HAKİKAT

Hintliler karanlık bir ahıra bir fil koyar ve o güne kadar hiç fil görmeyen insanlara onu göstermek isterler. Filin bulunduğu yer çok karanlıktır, hiç bir şey görünmüyordu. İnsanlar, file dokunarak onu anlamaya çalışırlar. O kişilerden biri filin hortumuna dokunur, sorduklarında: “Fil, kalın bir su hortumuna benziyor.” der. Başka biri kulağına dokunur “Fil, bir yelpazeye benziyor .” der. Bir başkası filin bacağına dokunur :“Fil, bir direğe benziyor.” der. Filin gövdesine dokunan biri ise “Fil bir kayaya benziyor.” der.

Böylece herkes, filin neresine dokunduysa fili öyle anlatır. Her birinin anlattıkları başka başkaydı. Halbuki ellerinde bir ışık olsaydı ayrılık kalmaz, herkes aynı şeyi görür, aynı şeyi anlatırdı. (Mesnevi C. III, beyit 1259).

Hepsi doğru söylüyordu ancak hiçbiri fili tam olarak anlayamadı. Siyasi,sosyal, dini, bilimsel konularda böyle bir tavrı çokça görmekteyiz.

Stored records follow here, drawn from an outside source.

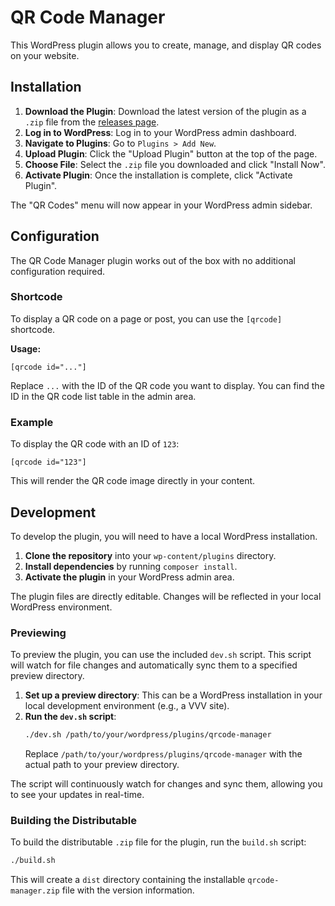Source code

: # QR Code Manager

This WordPress plugin allows you to create, manage, and display QR codes on your website.

## Installation

1.  **Download the Plugin**: Download the latest version of the plugin as a `.zip` file from the [releases page](https://github.com/sparkstudiosalem/wordpress-qr-code-manager/releases).
2.  **Log in to WordPress**: Log in to your WordPress admin dashboard.
3.  **Navigate to Plugins**: Go to `Plugins > Add New`.
4.  **Upload Plugin**: Click the "Upload Plugin" button at the top of the page.
5.  **Choose File**: Select the `.zip` file you downloaded and click "Install Now".
6.  **Activate Plugin**: Once the installation is complete, click "Activate Plugin".

The "QR Codes" menu will now appear in your WordPress admin sidebar.

## Configuration

The QR Code Manager plugin works out of the box with no additional configuration required.

### Shortcode

To display a QR code on a page or post, you can use the `[qrcode]` shortcode.

**Usage:**

`[qrcode id="..."]`

Replace `...` with the ID of the QR code you want to display. You can find the ID in the QR code list table in the admin area.

### Example

To display the QR code with an ID of `123`:

`[qrcode id="123"]`

This will render the QR code image directly in your content.

## Development

To develop the plugin, you will need to have a local WordPress installation.

1.  **Clone the repository** into your `wp-content/plugins` directory.
2.  **Install dependencies** by running `composer install`.
3.  **Activate the plugin** in your WordPress admin area.

The plugin files are directly editable. Changes will be reflected in your local WordPress environment.

### Previewing

To preview the plugin, you can use the included `dev.sh` script. This script will watch for file changes and automatically sync them to a specified preview directory.

1.  **Set up a preview directory**: This can be a WordPress installation in your local development environment (e.g., a VVV site).
2.  **Run the `dev.sh` script**:
    ```bash
    ./dev.sh /path/to/your/wordpress/plugins/qrcode-manager
    ```
    Replace `/path/to/your/wordpress/plugins/qrcode-manager` with the actual path to your preview directory.

The script will continuously watch for changes and sync them, allowing you to see your updates in real-time.

### Building the Distributable

To build the distributable `.zip` file for the plugin, run the `build.sh` script:

```bash
./build.sh
```

This will create a `dist` directory containing the installable `qrcode-manager.zip` file with the version information.
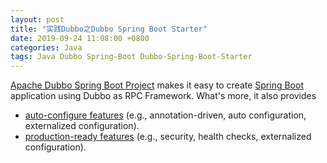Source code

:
 ```yaml
---
layout: post
title: "实践Dubbo之Dubbo Spring Boot Starter"
date: 2019-09-24 11:08:00 +0800
categories: Java
tags: Java Dubbo Spring-Boot Dubbo-Spring-Boot-Starter
---
```


[Apache Dubbo Spring Boot Project](https://github.com/apache/dubbo-spring-boot-project) makes it easy to create [Spring Boot](https://github.com/spring-projects/spring-boot/) application using Dubbo as RPC Framework. What's more, it also provides

- [auto-configure features](https://github.com/apache/dubbo-spring-boot-project/blob/master/dubbo-spring-boot-autoconfigure) (e.g., annotation-driven, auto configuration, externalized configuration).
- [production-ready features](https://github.com/apache/dubbo-spring-boot-project/blob/master/dubbo-spring-boot-actuator) (e.g., security, health checks, externalized configuration).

Oysa bir şeyin bütünü hakkında bilgi sahibi olmadan ahkam kesmek, hüküm vermek ne kadar yanlıştır.Evet,filin bir hortumu vardır ancak fil hortum değildir. Bütün olaylara, konulara sadece kendi gördüğümüz pencereden değil, başka pencerelerden de bakmalıyız, bilgi sahibi olmalıyız.

Tasavvufta çokça anlatılır bu hikaye... Hakikati görmek açısından çok önemlidir. Göremediğimiz şeylere yoktur diyemeyiz. Göremesek de varlığını bildiğimiz hakikatler, gönül gözüyle görünür olur.Gönül gözü, görmek isteyene ışık olur.